Could you find every line in the entries below that holds the word "Análise" and copy it?

Pictures paired with source code.
- - - - - - -
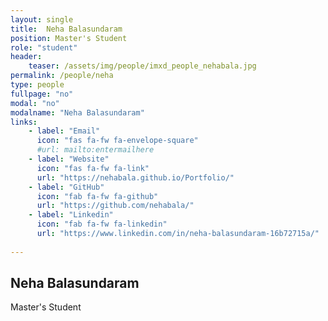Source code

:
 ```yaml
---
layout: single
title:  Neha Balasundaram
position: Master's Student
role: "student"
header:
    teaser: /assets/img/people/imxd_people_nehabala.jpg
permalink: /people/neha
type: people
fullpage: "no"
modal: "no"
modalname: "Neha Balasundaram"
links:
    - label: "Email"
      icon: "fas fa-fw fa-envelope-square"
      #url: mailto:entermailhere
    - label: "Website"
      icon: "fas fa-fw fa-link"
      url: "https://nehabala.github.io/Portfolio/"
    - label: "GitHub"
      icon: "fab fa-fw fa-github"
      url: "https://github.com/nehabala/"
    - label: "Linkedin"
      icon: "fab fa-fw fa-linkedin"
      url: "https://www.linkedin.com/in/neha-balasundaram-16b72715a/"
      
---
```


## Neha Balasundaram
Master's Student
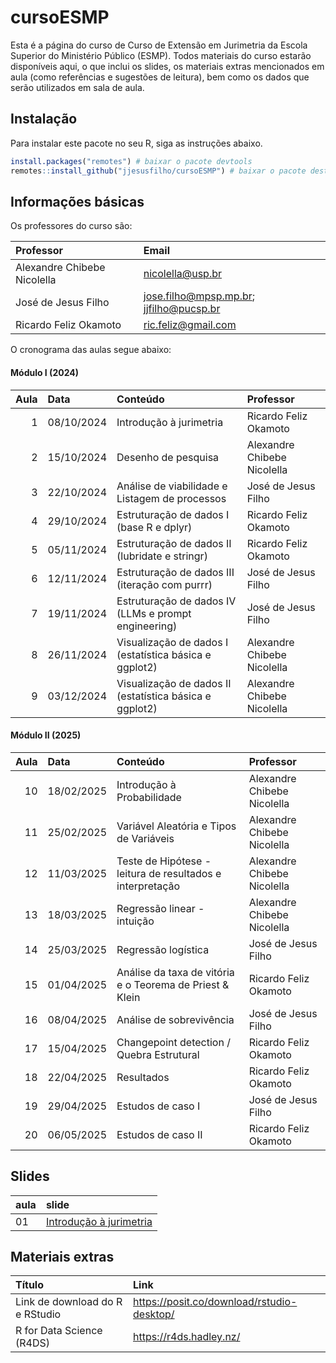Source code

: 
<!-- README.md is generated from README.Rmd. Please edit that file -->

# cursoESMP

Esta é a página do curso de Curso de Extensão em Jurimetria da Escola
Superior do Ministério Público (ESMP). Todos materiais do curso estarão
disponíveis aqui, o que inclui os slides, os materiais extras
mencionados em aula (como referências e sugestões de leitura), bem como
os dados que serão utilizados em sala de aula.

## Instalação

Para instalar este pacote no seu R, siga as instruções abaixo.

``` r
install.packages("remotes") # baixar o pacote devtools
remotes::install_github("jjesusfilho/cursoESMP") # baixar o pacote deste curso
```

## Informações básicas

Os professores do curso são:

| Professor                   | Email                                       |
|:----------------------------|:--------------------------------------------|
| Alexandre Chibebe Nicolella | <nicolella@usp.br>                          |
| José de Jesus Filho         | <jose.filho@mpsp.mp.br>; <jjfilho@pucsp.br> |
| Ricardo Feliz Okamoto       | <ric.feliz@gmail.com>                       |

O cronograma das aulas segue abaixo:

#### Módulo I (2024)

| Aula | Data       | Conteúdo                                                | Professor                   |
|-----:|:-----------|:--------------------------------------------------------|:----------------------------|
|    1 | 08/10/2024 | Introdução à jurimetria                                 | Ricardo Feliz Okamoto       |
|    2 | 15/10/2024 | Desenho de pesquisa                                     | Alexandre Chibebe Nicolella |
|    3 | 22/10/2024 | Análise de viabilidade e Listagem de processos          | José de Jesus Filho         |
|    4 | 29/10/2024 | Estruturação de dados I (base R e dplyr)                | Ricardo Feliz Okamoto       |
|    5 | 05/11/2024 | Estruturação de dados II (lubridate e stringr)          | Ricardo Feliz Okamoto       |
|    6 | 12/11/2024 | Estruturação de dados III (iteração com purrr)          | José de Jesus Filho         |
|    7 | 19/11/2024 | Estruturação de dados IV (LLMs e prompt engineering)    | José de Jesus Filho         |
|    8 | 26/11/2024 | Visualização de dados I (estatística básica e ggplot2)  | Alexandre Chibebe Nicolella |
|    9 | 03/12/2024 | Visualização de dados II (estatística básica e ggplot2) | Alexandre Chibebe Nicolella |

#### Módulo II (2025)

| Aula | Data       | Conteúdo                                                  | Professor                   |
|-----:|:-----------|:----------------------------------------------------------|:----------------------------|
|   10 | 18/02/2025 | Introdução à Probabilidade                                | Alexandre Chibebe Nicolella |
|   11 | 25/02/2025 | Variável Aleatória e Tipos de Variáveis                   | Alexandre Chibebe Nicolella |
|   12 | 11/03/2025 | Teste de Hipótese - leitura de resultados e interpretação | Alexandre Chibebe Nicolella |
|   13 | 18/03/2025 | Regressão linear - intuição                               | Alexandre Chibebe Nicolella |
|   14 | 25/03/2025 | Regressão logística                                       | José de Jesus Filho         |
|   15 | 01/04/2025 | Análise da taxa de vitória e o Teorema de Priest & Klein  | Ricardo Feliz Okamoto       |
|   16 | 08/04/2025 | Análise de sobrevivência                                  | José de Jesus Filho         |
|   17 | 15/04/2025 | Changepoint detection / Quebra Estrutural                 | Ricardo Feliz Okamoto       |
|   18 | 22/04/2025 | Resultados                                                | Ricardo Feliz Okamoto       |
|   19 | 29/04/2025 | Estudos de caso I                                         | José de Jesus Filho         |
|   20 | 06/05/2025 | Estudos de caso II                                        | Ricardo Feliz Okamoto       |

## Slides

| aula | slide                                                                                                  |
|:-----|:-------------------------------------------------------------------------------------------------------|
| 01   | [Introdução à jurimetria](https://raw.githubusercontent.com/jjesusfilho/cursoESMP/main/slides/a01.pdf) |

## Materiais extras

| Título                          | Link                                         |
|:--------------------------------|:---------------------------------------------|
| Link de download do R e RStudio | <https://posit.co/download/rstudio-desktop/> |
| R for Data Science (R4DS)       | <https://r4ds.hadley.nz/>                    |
- - - - - - -
EXERCISE RESPONSE.
|    3 | 22/10/2024 | Análise de viabilidade e Listagem de processos          | José de Jesus Filho         |
|   15 | 01/04/2025 | Análise da taxa de vitória e o Teorema de Priest & Klein  | Ricardo Feliz Okamoto       |
|   16 | 08/04/2025 | Análise de sobrevivência                                  | José de Jesus Filho         |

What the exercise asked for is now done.